- **WHAT YOU SHOULD DO**:
Lines before the one containing "JS](../README.md) / CanSendRequest" are to be left out; reproduce that line and all the rest of the entries exactly.
(DATA FOR ANALYSIS Opens)
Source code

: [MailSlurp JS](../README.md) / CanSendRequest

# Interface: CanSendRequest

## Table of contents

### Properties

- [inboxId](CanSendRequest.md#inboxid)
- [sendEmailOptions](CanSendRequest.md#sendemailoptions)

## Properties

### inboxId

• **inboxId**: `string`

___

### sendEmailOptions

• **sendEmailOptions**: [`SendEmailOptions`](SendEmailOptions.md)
(DATA FOR ANALYSIS Closes)
- **RESPONSE TO THE EXERCISE**:
: [MailSlurp JS](../README.md) / CanSendRequest

# Interface: CanSendRequest

## Table of contents

### Properties

- [inboxId](CanSendRequest.md#inboxid)
- [sendEmailOptions](CanSendRequest.md#sendemailoptions)

## Properties

### inboxId

• **inboxId**: `string`

___

### sendEmailOptions

• **sendEmailOptions**: [`SendEmailOptions`](SendEmailOptions.md)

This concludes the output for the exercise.